-- DATA RECORDS --
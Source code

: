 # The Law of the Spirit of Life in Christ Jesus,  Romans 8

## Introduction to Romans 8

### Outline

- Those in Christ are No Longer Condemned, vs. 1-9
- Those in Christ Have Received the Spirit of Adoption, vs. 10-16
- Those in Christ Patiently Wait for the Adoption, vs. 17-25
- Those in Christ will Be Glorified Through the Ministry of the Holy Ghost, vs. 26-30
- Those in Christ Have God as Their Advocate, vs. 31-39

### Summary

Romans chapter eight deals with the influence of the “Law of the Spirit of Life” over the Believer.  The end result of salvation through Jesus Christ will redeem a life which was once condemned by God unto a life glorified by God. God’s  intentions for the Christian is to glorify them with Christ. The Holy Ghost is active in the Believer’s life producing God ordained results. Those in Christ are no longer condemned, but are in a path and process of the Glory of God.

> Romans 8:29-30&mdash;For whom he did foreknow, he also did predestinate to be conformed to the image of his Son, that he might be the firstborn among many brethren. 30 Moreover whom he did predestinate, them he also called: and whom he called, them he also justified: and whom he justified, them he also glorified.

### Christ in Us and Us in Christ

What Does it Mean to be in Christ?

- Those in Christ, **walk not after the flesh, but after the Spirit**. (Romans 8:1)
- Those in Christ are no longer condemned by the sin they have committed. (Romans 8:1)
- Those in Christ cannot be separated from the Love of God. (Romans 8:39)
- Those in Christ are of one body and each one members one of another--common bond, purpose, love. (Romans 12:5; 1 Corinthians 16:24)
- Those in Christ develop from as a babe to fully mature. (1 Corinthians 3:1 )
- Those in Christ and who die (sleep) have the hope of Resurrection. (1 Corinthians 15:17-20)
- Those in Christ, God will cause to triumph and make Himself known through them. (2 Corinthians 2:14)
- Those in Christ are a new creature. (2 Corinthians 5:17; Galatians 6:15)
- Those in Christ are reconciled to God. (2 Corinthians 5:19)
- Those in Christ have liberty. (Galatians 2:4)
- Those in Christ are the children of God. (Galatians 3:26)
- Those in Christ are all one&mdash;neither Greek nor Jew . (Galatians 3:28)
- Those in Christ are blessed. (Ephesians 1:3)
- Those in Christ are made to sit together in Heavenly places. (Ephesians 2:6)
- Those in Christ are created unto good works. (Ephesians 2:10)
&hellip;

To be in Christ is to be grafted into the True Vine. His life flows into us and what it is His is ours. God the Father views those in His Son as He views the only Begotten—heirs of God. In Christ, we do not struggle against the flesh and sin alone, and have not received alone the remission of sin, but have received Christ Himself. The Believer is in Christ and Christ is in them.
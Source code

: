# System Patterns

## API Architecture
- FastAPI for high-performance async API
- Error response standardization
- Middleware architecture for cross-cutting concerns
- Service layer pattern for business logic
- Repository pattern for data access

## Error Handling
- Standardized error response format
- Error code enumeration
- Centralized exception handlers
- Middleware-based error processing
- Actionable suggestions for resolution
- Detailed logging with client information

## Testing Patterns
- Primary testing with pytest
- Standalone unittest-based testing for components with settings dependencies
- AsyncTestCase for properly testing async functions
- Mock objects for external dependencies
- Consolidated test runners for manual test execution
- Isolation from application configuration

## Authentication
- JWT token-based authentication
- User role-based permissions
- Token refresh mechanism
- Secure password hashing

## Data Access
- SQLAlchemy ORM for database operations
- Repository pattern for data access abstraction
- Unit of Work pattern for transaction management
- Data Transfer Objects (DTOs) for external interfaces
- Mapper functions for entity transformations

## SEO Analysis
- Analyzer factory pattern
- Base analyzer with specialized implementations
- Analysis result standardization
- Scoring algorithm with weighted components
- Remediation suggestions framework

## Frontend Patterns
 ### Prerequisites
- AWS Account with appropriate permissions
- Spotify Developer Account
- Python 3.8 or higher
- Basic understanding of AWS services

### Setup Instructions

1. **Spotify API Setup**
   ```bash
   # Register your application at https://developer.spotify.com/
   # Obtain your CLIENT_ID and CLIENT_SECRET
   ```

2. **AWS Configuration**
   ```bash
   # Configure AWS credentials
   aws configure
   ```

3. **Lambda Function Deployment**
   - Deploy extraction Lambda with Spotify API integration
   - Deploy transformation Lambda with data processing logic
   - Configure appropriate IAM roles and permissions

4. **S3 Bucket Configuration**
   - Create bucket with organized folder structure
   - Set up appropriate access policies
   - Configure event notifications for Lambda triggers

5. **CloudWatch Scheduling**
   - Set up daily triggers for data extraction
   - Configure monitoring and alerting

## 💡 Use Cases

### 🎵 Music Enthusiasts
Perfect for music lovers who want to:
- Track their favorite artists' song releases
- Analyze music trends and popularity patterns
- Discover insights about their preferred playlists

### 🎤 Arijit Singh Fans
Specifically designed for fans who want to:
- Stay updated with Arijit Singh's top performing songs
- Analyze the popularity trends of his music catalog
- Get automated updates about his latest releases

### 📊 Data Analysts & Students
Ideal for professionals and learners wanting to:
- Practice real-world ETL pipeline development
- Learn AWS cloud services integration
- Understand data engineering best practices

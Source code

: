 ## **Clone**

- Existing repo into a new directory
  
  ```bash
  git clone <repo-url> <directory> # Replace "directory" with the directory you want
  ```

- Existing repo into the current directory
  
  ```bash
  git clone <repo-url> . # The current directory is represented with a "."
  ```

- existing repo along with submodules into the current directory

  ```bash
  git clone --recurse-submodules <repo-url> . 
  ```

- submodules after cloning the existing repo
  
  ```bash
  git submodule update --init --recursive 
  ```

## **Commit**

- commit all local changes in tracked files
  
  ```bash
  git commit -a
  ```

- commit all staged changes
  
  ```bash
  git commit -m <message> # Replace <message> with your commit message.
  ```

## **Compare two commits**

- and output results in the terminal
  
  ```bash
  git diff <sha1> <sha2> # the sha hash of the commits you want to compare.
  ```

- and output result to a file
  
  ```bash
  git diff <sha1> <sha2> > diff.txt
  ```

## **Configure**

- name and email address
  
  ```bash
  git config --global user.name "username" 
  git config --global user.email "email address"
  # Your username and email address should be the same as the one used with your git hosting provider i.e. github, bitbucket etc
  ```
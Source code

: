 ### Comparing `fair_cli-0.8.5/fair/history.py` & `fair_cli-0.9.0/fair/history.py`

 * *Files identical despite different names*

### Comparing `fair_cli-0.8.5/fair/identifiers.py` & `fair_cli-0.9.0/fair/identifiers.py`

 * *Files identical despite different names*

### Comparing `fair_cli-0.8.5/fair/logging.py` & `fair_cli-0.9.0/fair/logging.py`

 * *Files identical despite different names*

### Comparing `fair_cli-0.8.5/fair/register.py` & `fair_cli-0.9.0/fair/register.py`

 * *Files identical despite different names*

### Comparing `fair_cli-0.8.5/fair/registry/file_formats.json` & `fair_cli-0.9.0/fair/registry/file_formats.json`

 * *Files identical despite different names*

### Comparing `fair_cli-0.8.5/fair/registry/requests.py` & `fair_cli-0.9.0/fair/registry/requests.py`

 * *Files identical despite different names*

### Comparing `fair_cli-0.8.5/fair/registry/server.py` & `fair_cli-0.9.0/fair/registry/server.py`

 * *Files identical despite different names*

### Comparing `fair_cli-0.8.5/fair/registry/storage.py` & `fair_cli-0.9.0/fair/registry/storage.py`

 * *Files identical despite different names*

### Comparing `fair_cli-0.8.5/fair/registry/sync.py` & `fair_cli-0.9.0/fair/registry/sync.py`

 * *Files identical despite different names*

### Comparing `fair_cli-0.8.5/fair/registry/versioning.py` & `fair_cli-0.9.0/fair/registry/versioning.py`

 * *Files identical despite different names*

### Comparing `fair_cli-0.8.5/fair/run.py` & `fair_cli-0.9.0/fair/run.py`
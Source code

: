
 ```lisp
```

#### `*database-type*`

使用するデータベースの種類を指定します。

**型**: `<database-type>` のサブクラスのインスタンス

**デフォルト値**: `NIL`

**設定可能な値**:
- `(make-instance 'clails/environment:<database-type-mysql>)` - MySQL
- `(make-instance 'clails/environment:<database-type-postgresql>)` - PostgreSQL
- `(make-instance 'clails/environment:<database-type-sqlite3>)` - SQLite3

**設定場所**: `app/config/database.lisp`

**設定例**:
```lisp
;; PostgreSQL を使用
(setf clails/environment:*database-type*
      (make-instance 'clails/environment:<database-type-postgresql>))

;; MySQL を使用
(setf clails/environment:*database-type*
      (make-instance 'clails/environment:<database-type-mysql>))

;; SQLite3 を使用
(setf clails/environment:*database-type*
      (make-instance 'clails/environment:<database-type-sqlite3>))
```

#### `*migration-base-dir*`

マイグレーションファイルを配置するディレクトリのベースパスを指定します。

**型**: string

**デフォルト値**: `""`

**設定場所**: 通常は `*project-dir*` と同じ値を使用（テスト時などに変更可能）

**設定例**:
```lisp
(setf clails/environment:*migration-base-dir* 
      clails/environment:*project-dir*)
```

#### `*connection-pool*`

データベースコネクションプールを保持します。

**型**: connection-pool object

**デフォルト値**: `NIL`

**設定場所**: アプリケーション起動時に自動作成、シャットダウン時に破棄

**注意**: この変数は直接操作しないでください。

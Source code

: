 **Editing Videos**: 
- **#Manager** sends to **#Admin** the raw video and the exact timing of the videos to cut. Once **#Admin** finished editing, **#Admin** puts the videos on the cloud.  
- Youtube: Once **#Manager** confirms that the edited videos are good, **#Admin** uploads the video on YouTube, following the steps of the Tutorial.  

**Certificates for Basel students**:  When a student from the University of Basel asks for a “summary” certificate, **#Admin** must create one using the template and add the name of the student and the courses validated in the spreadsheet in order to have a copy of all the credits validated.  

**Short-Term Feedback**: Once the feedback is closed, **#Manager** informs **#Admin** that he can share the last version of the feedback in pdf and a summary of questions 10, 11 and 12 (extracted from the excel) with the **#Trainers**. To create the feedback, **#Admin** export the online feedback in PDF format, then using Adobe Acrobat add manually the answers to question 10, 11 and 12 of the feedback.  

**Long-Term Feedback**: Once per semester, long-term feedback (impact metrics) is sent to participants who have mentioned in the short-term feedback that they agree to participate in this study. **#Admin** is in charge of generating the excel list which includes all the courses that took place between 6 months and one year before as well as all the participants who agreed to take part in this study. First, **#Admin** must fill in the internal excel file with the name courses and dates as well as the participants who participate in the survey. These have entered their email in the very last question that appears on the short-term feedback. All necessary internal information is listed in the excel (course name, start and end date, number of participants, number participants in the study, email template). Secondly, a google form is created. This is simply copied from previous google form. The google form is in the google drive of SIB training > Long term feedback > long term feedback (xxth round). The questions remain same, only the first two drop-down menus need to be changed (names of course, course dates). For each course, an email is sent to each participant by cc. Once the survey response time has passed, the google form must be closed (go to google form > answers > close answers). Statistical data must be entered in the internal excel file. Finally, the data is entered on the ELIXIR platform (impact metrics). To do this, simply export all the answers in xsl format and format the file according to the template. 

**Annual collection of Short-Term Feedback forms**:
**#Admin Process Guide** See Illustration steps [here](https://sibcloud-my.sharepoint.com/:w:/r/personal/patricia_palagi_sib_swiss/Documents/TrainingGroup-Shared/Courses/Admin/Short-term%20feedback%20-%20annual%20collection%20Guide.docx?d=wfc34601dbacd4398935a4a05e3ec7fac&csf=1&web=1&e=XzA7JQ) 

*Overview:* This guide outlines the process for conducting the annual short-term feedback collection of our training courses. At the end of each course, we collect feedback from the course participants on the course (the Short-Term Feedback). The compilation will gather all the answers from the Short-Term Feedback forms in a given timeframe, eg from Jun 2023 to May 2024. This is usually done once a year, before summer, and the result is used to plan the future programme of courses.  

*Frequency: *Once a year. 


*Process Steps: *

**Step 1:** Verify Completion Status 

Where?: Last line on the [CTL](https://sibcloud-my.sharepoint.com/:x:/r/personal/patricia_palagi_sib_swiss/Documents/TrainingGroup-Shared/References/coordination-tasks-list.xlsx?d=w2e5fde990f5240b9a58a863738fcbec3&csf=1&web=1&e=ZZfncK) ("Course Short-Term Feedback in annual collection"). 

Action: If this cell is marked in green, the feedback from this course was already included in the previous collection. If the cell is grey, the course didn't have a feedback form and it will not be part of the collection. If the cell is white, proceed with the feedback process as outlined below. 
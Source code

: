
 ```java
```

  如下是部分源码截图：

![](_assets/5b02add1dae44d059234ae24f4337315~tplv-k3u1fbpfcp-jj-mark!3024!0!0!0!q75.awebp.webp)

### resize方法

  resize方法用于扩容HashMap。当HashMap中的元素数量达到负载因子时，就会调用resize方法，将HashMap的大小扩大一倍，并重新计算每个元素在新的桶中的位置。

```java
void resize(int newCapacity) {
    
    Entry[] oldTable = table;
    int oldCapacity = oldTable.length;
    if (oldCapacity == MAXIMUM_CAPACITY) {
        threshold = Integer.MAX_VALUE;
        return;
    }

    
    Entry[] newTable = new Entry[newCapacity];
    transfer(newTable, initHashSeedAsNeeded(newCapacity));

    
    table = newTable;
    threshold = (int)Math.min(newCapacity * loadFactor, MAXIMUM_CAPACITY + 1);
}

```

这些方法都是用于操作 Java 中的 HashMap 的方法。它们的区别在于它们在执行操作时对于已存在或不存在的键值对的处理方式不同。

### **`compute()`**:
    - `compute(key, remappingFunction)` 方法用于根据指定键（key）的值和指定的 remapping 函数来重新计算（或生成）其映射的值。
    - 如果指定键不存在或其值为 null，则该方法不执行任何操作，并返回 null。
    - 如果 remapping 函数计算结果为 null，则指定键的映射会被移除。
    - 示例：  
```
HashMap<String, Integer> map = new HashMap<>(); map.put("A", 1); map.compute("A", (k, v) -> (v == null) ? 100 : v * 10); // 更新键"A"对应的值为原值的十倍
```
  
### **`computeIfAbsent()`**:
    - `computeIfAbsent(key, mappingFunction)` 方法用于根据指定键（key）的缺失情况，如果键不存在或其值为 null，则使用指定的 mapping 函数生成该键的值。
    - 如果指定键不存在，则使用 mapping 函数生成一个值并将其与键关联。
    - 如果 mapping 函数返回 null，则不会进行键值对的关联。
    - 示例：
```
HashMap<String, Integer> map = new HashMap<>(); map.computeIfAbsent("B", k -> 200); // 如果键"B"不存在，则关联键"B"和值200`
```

-- HOW TO COMPLETE THIS TASK --
Reproduce the entries exactly, but only from their first line to the line holding "- Those in Christ develop", with that last line kept.

-- TASK OUTPUT --
Source code

: # The Law of the Spirit of Life in Christ Jesus,  Romans 8

## Introduction to Romans 8

### Outline

- Those in Christ are No Longer Condemned, vs. 1-9
- Those in Christ Have Received the Spirit of Adoption, vs. 10-16
- Those in Christ Patiently Wait for the Adoption, vs. 17-25
- Those in Christ will Be Glorified Through the Ministry of the Holy Ghost, vs. 26-30
- Those in Christ Have God as Their Advocate, vs. 31-39

### Summary

Romans chapter eight deals with the influence of the “Law of the Spirit of Life” over the Believer.  The end result of salvation through Jesus Christ will redeem a life which was once condemned by God unto a life glorified by God. God’s  intentions for the Christian is to glorify them with Christ. The Holy Ghost is active in the Believer’s life producing God ordained results. Those in Christ are no longer condemned, but are in a path and process of the Glory of God.

> Romans 8:29-30&mdash;For whom he did foreknow, he also did predestinate to be conformed to the image of his Son, that he might be the firstborn among many brethren. 30 Moreover whom he did predestinate, them he also called: and whom he called, them he also justified: and whom he justified, them he also glorified.

### Christ in Us and Us in Christ

What Does it Mean to be in Christ?

- Those in Christ, **walk not after the flesh, but after the Spirit**. (Romans 8:1)
- Those in Christ are no longer condemned by the sin they have committed. (Romans 8:1)
- Those in Christ cannot be separated from the Love of God. (Romans 8:39)
- Those in Christ are of one body and each one members one of another--common bond, purpose, love. (Romans 12:5; 1 Corinthians 16:24)
- Those in Christ develop from as a babe to fully mature. (1 Corinthians 3:1 )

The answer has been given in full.